Glad your doing good...and OMG can you say committed. I can't believe in less than a month you are already up planning a costume party (not sure I would have your strength), that being said your party and costume sound AMAZING and well deserved  Can't wait to see pics  Keeping you in my prayers for a speedy recovery


----------



## Pumpkinhead625 (Oct 12, 2009)

Glad to hear you're on the mend.

I have a few suggestions.

How about brain-shaped ice cubes? 









Or you could use this to make brain cake-pops, brain mini-mousses, or just make chocolate brains.

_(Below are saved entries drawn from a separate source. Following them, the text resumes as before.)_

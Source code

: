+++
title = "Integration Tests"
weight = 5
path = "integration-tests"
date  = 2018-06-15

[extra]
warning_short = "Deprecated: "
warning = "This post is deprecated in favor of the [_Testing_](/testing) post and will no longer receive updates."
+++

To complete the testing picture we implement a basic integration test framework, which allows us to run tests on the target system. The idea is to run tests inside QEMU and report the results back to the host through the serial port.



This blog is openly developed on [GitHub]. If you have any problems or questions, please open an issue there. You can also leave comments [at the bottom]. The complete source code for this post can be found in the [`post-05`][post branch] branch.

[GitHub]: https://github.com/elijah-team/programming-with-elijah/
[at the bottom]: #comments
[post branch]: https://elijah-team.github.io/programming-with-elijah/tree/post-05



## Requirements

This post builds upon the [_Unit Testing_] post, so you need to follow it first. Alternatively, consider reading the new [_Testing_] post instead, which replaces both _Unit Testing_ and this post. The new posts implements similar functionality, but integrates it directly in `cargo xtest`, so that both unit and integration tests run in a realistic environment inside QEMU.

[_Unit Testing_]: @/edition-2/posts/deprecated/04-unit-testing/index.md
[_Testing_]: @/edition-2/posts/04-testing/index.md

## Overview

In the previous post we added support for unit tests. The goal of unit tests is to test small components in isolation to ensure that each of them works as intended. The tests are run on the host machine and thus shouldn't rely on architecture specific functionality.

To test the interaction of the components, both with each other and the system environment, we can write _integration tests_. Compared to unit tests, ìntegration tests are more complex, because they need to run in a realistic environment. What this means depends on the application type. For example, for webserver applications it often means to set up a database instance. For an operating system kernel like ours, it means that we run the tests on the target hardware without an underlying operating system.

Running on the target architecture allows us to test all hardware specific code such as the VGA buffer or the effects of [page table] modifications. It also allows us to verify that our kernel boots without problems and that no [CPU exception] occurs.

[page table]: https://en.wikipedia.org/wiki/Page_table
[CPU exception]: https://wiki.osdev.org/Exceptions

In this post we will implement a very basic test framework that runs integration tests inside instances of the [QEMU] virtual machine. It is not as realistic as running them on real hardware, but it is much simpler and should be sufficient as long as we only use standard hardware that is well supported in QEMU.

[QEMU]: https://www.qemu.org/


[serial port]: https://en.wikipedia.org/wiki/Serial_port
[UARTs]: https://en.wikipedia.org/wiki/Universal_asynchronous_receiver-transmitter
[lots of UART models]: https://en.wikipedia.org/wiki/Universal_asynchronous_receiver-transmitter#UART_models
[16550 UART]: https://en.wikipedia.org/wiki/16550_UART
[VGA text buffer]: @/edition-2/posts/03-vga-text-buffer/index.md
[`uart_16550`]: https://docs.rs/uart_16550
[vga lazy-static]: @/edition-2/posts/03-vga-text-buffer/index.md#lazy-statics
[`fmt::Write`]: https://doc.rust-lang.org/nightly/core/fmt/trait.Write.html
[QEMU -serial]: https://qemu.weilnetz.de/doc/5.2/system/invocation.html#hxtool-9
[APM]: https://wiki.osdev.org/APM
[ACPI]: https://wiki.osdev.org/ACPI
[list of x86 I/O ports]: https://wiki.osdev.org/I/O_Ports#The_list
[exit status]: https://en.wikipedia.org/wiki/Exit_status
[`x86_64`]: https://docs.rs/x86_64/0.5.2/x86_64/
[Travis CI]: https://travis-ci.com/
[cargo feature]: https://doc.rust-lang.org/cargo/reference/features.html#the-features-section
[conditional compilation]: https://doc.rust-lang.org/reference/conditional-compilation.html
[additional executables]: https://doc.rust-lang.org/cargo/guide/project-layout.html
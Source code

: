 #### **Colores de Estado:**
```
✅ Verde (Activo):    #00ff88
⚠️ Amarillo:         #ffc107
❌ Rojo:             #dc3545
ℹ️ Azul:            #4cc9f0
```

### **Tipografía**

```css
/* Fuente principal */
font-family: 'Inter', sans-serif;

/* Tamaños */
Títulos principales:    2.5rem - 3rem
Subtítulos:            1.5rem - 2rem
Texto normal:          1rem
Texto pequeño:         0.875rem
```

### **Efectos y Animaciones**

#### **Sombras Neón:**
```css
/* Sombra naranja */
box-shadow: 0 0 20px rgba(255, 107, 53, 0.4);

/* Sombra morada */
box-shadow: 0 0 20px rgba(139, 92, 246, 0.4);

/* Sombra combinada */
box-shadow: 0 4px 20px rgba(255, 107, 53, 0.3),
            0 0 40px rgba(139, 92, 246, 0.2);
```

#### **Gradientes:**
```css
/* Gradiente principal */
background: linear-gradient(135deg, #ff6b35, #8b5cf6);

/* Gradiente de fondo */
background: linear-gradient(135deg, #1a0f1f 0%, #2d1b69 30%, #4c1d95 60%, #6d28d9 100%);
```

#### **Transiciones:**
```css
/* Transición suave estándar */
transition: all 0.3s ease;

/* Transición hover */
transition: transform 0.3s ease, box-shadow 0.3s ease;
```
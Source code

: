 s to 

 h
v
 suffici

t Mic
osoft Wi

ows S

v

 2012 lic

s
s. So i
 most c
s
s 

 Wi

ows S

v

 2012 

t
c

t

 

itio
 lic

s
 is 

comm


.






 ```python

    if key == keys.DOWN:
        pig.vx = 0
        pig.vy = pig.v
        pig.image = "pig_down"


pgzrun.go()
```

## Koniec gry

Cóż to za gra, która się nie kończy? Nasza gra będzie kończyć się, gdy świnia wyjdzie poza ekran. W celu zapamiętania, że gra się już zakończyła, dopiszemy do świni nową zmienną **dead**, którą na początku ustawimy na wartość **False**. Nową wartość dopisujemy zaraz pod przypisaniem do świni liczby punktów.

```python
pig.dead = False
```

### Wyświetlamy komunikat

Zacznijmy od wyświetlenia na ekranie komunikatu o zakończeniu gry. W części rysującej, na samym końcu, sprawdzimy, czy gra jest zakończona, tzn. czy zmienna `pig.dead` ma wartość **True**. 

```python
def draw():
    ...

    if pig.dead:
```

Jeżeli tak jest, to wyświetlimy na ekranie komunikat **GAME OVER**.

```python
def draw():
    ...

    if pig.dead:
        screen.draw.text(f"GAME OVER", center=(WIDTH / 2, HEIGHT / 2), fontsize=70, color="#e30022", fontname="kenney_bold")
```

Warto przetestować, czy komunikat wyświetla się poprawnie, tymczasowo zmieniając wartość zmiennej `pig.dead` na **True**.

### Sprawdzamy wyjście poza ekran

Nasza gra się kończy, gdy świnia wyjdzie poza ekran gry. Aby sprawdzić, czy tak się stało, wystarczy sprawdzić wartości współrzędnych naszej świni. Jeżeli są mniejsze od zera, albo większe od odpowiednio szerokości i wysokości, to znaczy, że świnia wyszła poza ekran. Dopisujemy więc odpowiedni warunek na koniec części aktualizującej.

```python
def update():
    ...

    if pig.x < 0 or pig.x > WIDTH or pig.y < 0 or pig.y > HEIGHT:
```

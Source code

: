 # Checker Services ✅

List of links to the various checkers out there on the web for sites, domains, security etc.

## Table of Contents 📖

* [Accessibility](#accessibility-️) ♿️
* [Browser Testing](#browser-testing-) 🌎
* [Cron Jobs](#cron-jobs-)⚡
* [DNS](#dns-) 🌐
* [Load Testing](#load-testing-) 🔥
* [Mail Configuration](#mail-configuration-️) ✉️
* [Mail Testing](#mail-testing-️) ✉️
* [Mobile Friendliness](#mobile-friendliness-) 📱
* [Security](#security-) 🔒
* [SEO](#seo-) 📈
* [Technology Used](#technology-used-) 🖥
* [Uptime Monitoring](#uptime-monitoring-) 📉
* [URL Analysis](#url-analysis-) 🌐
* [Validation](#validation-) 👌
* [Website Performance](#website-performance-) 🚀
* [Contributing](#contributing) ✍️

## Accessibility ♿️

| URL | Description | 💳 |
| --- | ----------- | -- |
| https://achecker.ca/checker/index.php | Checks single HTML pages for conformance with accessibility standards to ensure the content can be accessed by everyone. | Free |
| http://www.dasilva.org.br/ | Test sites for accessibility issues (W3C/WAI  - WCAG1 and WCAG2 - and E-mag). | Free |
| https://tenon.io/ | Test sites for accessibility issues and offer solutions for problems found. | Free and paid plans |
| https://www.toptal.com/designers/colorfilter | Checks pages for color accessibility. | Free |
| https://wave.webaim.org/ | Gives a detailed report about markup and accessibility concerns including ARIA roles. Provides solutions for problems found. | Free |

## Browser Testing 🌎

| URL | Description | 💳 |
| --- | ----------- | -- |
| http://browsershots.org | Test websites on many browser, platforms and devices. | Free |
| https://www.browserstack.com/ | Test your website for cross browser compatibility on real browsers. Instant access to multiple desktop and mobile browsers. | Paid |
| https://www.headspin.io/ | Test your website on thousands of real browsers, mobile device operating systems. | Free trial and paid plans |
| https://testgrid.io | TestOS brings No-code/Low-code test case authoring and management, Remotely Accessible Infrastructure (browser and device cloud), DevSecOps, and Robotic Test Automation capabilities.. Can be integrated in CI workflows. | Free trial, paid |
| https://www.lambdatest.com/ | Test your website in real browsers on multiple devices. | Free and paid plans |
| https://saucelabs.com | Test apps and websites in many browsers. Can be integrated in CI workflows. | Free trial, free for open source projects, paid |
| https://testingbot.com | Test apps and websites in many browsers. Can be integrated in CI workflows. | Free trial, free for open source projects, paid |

I found these here:http://www.thinkgeek.com/product/d29b/?srp=6

You could use one of these as your "sash", or just to decorate:









They're at the same website:http://www.thinkgeek.com/product/e9c9/?pfm=Search&t=biohazard%20and%20zombie%20crime%20scene%20tape


----------



## HallowSusieBoo (Aug 11, 2009)

Hallow and I must say -- it truly makes us all giggle with delight that you are recovering so splendidly GF! I have seen some cute candy molds that are brain shape at Michaels during the season. 
But you can Giggle and Google the night away with such terms as "brain candy molds" and get a host of sources. Here is one: 

Brain and Eye Cookie Candy Mold - Wilton
www.wilton.com › Online Store
Brain and Eye Cookie Candy Mold. Conjure up some magical sweets this Halloween! Turn store-bought cookies into candy-coated treats using this mold and ...


----------



## 13ghosts (Aug 16, 2008)

I think it would be absolutely adorable if you handed out brains to your guests. I have the wilton brain mold for Oreos, or that ice cube mold could make some great cake pop type treats. They'd be super cute in gift boxes marked "biohazard" or "human organ" . Those could both be done on plain white cake boxes, so it shouldn't be hard this time of year 

cheapcookiecutters has a cute brain cookie cutter on their website too.


----------



## xPUMPKiNxKiNGx (Jul 5, 2012)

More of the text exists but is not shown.